The Income Tax Authority refused to exempt Israeli investors from tax on venture investment gains. But it agreed to give foreign investors a break, changing their tax exemption from temporary to permanent.

The issue came up yesterday at a meeting between the chairman of the Knesset's hi-tech committee, MK Eliezer "Modi" Sandberg, Income Tax commissioner Tali Yaron-Eldar, the chairman of the tax reform committee, Yair Rabinovitch, representatives of the venture capital funds, and representatives of the CFOs Forum.

One issue the sides agreed on is that foreign investors will not be eligible for tax on venture gains. The Income Tax Authority will lay out the terms of eligibility for the tax break for foreign investors, which will be permanent.

Israel's finance minister had already issued a temporary order exempting foreigners from tax on venture gains over a two-year period.

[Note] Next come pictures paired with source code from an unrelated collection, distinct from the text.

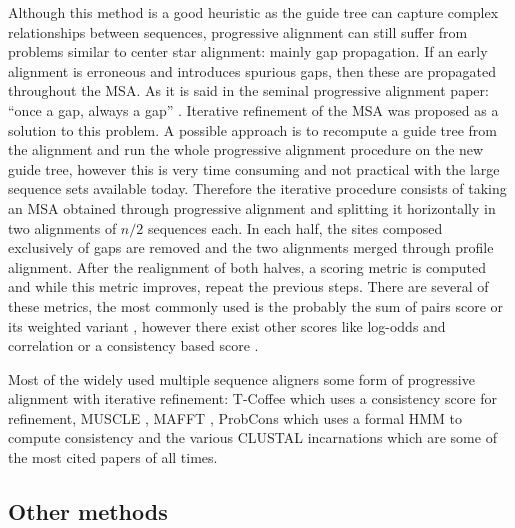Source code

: \documentclass[
  11pt,
  twoside,
  BCOR=10mm,
  listof=totoc]{scrbook}
\begin{document}
Although this method is a good heuristic as the guide tree can capture complex relationships between sequences, progressive alignment can still suffer from problems similar to center star alignment: mainly gap propagation. If an early alignment is erroneous and introduces spurious gaps, then these are propagated throughout the MSA. As it is said in the seminal progressive alignment paper: ``once a gap, always a gap'' \autocite{fengProgressiveSequenceAlignment1987}. Iterative refinement of the MSA \autocite{russellMultipleSequenceAlignment2014} was proposed as a solution to this problem. A possible approach is to recompute a guide tree from the alignment and run the whole progressive alignment procedure on the new guide tree, however this is very time consuming and not practical with the large sequence sets available today. Therefore the iterative procedure consists of taking an MSA obtained through progressive alignment and splitting it horizontally in two alignments of \(n/2\) sequences each. In each half, the sites composed exclusively of gaps are removed and the two alignments merged through profile alignment. After the realignment of both halves, a scoring metric is computed and while this metric improves, repeat the previous steps. There are several of these metrics, the most commonly used is the probably the sum of pairs score \autocite{altschulGapCostsMultiple1989} or its weighted variant \autocite{altschulWeightsDataRelated1989}, however there exist other scores like log-odds and correlation \autocite{edgarComparisonScoringFunctions2004} or a consistency based score \autocite{notredameCOFFEEObjectiveFunction1998}.

Most of the widely used multiple sequence aligners some form of progressive alignment with iterative refinement: T-Coffee \autocite{notredameTcoffeeNovelMethod2000} which uses a consistency score for refinement, MUSCLE \autocite{edgarMUSCLEMultipleSequence2004a,edgarMUSCLEMultipleSequence2004}, MAFFT \autocite{katohMAFFTNovelMethod2002}, ProbCons \autocite{doProbConsProbabilisticConsistencybased2005} which uses a formal HMM to compute consistency and the various CLUSTAL incarnations \autocite{thompsonCLUSTALImprovingSensitivity1994,thompsonCLUSTALWindowsInterface1997,sieversFastScalableGeneration2011} which are some of the most cited papers of all times.

\hypertarget{other-methods}{%
\subsection{Other methods}\label{other-methods}}
\end{document}

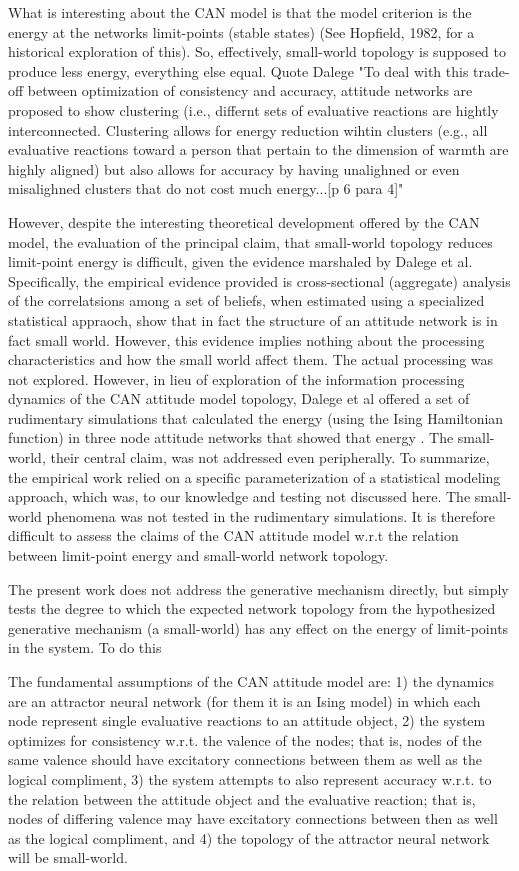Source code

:\documentclass{article}
\begin{document}
What is interesting about the CAN model is that the model criterion is the energy at the networks limit-points (stable states) (See Hopfield, 1982, for a historical exploration of this).  So, effectively, small-world topology is supposed to produce less energy, everything else equal. Quote Dalege "To deal with this trade-off between optimization of consistency and accuracy, attitude networks are proposed to show clustering (i.e., differnt sets of evaluative reactions are hightly interconnected.  Clustering allows for energy reduction wihtin clusters (e.g., all evaluative reactions toward a person that pertain to the dimension of warmth are highly aligned) but also allows for accuracy by having unalighned or even misalighned clusters that do not cost much energy...[p 6 para 4]" 

However, despite the interesting theoretical development offered by the CAN model, the evaluation of the principal claim, that small-world topology reduces limit-point energy is difficult, given the evidence marshaled by Dalege et al.  Specifically, the empirical evidence provided is cross-sectional (aggregate) analysis of the correlatsions among a set of beliefs, when estimated using a specialized statistical appraoch, show that in fact the structure of an attitude network is in fact small world.  However, this evidence implies nothing about the processing characteristics and how the small world affect them. The actual processing was not explored. However, in lieu of exploration of the information processing dynamics of the CAN attitude model topology, Dalege et al offered a set of rudimentary simulations that calculated the energy (using the Ising Hamiltonian function) in three node attitude networks that showed that energy .  The small-world, their central claim, was not addressed even peripherally.  To summarize, the empirical work relied on a specific parameterization of a statistical modeling approach, which was, to our knowledge and testing not discussed here.  The small-world phenomena was not tested in the rudimentary simulations.  It is therefore difficult to assess the claims of the CAN attitude model w.r.t the relation between limit-point energy and small-world network topology.

The present work does not address the generative mechanism directly, but simply tests the degree to which the expected network topology from the hypothesized generative mechanism (a small-world) has any effect on the energy of limit-points in the system.    To do this 

The fundamental assumptions of the CAN attitude model are: 1) the dynamics are an attractor neural network (for them it is an Ising model) in which each node represent single evaluative reactions to an attitude object, 2) the system optimizes for consistency w.r.t. the valence of the nodes; that is, nodes of the same valence should have excitatory connections between them as well as the logical compliment, 3) the system attempts to also represent accuracy w.r.t. to the relation between the attitude object and the evaluative reaction; that is, nodes of differing valence may have excitatory connections between then as well as the logical compliment, and 4) the topology of the attractor neural network will be small-world.
\end{document}
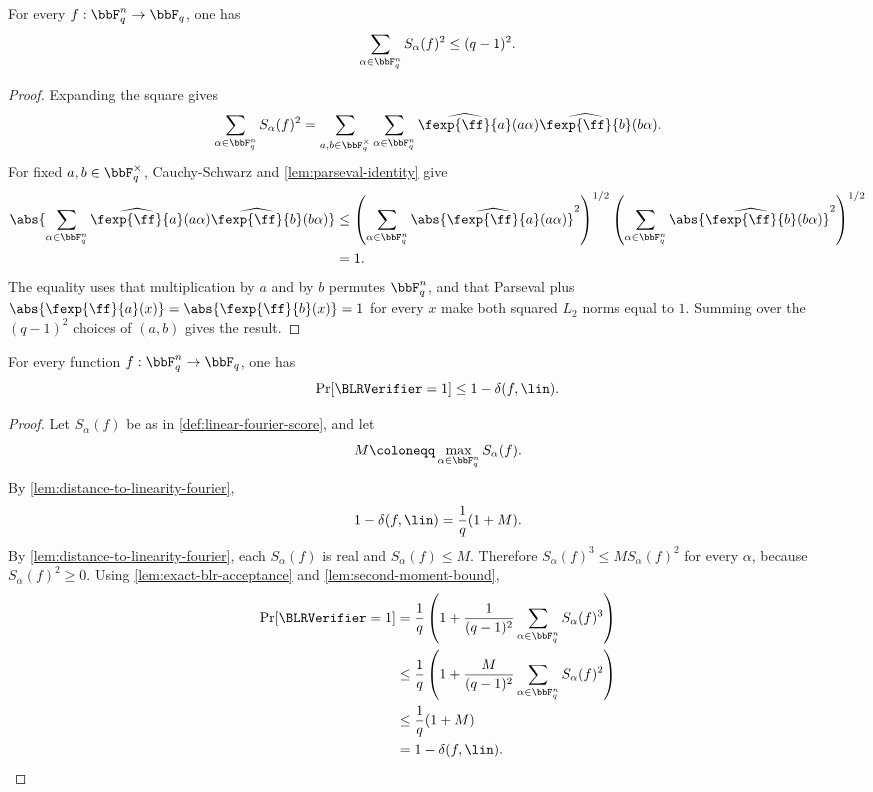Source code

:\begin{lemma}
\label{lem:second-moment-bound}
\leanok
For every $f:\bbF_q^n\to\bbF_q$, one has
\[
    \sum_{\alpha\in\bbF_q^n} S_\alpha(f)^2 \le (q-1)^2.
\]
\end{lemma}

\begin{proof}\leanok
Expanding the square gives
\[
    \sum_{\alpha\in\bbF_q^n} S_\alpha(f)^2
    =\sum_{a,b\in\bbF_q^\times}
        \sum_{\alpha\in\bbF_q^n}
        \widehat{\fexp{\ff}{a}}(a\alpha)
        \widehat{\fexp{\ff}{b}}(b\alpha).
\]
For fixed $a,b\in\bbF_q^\times$, Cauchy-Schwarz and
\cref{lem:parseval-identity} give
\begin{align*}
\abs{\sum_{\alpha\in\bbF_q^n}
        \widehat{\fexp{\ff}{a}}(a\alpha)
        \widehat{\fexp{\ff}{b}}(b\alpha)}
&\le
\left(\sum_{\alpha\in\bbF_q^n}\abs{\widehat{\fexp{\ff}{a}}(a\alpha)}^2\right)^{1/2}
\left(\sum_{\alpha\in\bbF_q^n}\abs{\widehat{\fexp{\ff}{b}}(b\alpha)}^2\right)^{1/2} \\
&=1.
\end{align*}
The equality uses that multiplication by $a$ and by $b$ permutes $\bbF_q^n$, and that
Parseval plus $\abs{\fexp{\ff}{a}(x)}=\abs{\fexp{\ff}{b}(x)}=1$ for every $x$
make both squared $L_2$ norms equal to \(1\).
Summing over the $(q-1)^2$ choices of $(a,b)$ gives the result.
\end{proof}

\begin{theorem}
\label{thm:finite-field-blr-soundness}
\leanok
For every function $f:\bbF_q^n\to\bbF_q$, one has
\[
    \Pr[\BLRVerifier=1] \le 1-\delta(f,\lin).
\]
\end{theorem}

\begin{proof}\leanok
Let $S_\alpha(f)$ be as in \cref{def:linear-fourier-score}, and let
\[
    M \coloneqq \max_{\alpha\in\bbF_q^n}S_\alpha(f).
\]
By \cref{lem:distance-to-linearity-fourier},
\[
    1-\delta(f,\lin)=\frac{1}{q}(1+M).
\]
By \cref{lem:distance-to-linearity-fourier}, each $S_\alpha(f)$ is real and
$S_\alpha(f)\le M$.
Therefore $S_\alpha(f)^3\le M S_\alpha(f)^2$ for every $\alpha$, because
$S_\alpha(f)^2\ge 0$.
Using \cref{lem:exact-blr-acceptance} and \cref{lem:second-moment-bound},
\begin{align*}
    \Pr[\BLRVerifier=1]
    &=\frac{1}{q}\left(1+\frac{1}{(q-1)^2}
        \sum_{\alpha\in\bbF_q^n}S_\alpha(f)^3\right) \\
    &\le \frac{1}{q}\left(1+\frac{M}{(q-1)^2}
        \sum_{\alpha\in\bbF_q^n}S_\alpha(f)^2\right) \\
    &\le \frac{1}{q}(1+M) \\
    &=1-\delta(f,\lin).
\end{align*}
\end{proof}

Now the exemption turns permanent.

The parties also agreed to a ceiling on National Insurance payments for stock option gains, at five times the average wage. Today there is no limit to such payments.

The tax authority did not accept the VC demand to exempt Israeli investors from tax on gains from tech investments made through venture capital funds.

Venture capital manager Yoram Oron said the funds are trying to create conditions under which Israeli private and institutional investors would route more money to investing in startups.

The funds' capital accrual might be negative in 2002, he warned, meaning that annulment of commitments may outweigh fresh commitments. In 2000 the funds raised $3 billion for venture investing, followed by $2 billion in 2001.